Plus qu’à étaler une couche de compote maison qui attend dans son bac en inox, à disposer par-dessus les fruits juteux et sucrés, sans oublier la petite touche finale. « On ajoute un peu de sucre pour que ça brille comme les yeux d’Aziza ! Et si les tartes ne sont pas assez dorées, on fera un sirop », clame Pierre Blivet, employé par la collectivité, qui possède un bac pro restauration. Ce jour-là, il met la main à la pâte pour seconder le chef, occupé à d’autres tâches. Dans une salle attenante, Samuel allonge en effet sa béchamel destinée à venir napper les restes de poulet au curry de la veille et les rondelles de carottes dont le surplus servira dans une soupe ou un cake. Rien ne se perd, tout se transforme. « Avant, presque toute la nourriture atterrissait à la poubelle, il fallait être deux pour la porter. Les enfants ne mangeaient pas ce qu’on leur servait. Il faut dire que même nous qui réchauffions les barquettes, nous ne savions pas ce qu’il y avait dedans… », soupire Aziza. « Maintenant, ça n’a plus rien à voir, on fait même la confiture ! » lance-t-elle, sourire jusqu’aux oreilles. À lire aussi : Sur TikTok, les cantiniers font recette De quoi redorer l’image de la cantine scolaire qui, depuis des générations, donne la grimace à des élèves gavés d’aliments transformés insipides. « On n’est pas jusqu’au-boutistes, sourit cependant Pierre Blivet. Le yaourt, le pain et le fromage blanc, on les achète tout faits. Et on continue de proposer du chocolat, des bananes et du sucre de canne même s’ils ne sont pas produits localement. » Mais, autant que possible, la cantine de Maryse-Bastié maintient le cap qu’elle s’est fixé il y a un an : des mets faits maison à base de produits bio, locaux et de saison.

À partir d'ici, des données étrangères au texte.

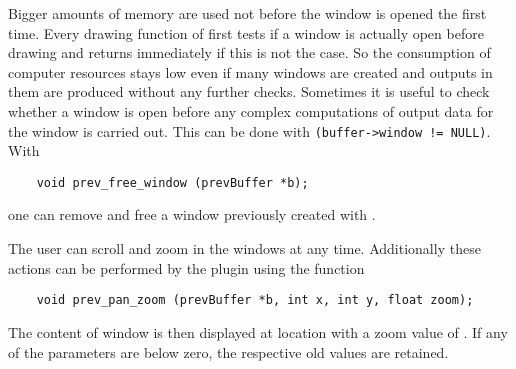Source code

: Bigger amounts of memory are used not before the window is opened
the first time. Every drawing function of \icewing{} first tests if
a window is actually open before drawing and returns immediately if
this is not the case. So the consumption of computer resources stays
low even if many windows are created and outputs in them are
produced without any further checks. Sometimes it is useful to check
whether a window is open before any complex computations of output
data for the window is carried out. This can be done with
\verb|(buffer->window != NULL)|. With
\begin{small}
\linespread{0.9}
\begin{verbatim}
    void prev_free_window (prevBuffer *b);
\end{verbatim}
\end{small}
one can remove and free a window previously created with
.

The user can scroll and zoom in the windows at any
time. Additionally these actions can be performed by the plugin
using the function
\begin{small}
\linespread{0.9}
\begin{verbatim}
    void prev_pan_zoom (prevBuffer *b, int x, int y, float zoom);
\end{verbatim}
\end{small}
The content of window  is then displayed at location
 with a zoom value of . If any of the
parameters are below zero, the respective old values are retained.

Les agents de la cantine y gagnent également au change : ils et elles participent désormais à l’élaboration du repas. Photo Lea Crespi pour Télérama.

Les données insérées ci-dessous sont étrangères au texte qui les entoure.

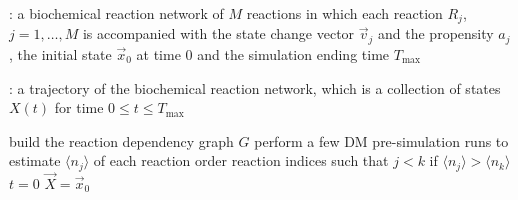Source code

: \begin{algorithm}[H]
\DontPrintSemicolon
{}

\caption{\protect\TitleFunction{}}
\label{algo:odm}

\Input: a biochemical reaction network of $M$ reactions in which each reaction $R_j$, $j=1, \dots, M$ is accompanied with the state change vector $\vec{v}_j$ and the propensity $a_j$, the initial state $\vec{x}_0$ at time $0$ and the simulation ending time $T_{\max}$\;

\Output: a trajectory of the biochemical reaction network, which is a collection of states $X(t)$ for time $0\le t\le T_{\max}$\;

build the reaction dependency graph $G$\;
perform a few DM pre-simulation runs to estimate $\langle n_j\rangle$ of each reaction\;
order reaction indices such that $j<k$ if $\langle n_j\rangle>\langle n_k\rangle$\;
$t = 0$\;
$\vec{X} = \vec{x}_0$\;

\end{algorithm}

Un tour de force dans une ville de 35 000 habitants insérée dans le tissu urbain du Grand Paris. On connaissait le projet du chef Pierre-Yves Rommelaere au collège de Lézignan-Corbières, une commune de l’Aude environnée de champs, ou celui de Jean-Marc Mouillac à Montignac, dans le Périgord noir. Mais dans la plus grande métropole de France et si proche de la capitale, personne n’y croyait. « En milieu urbain, le lien à la terre est plus distant, et les circuits courts plus compliqués à mettre en place. Tout le monde nous disait que c’était impossible, on nous prenait pour des doux dingues, d’autant que cela fait quarante ans qu’on raconte aux élus que l’avenir est aux cuisines centrales, à la liaison froide et à l’agro-industrie », gronde le maire de Romainville, François Dechy (DVG).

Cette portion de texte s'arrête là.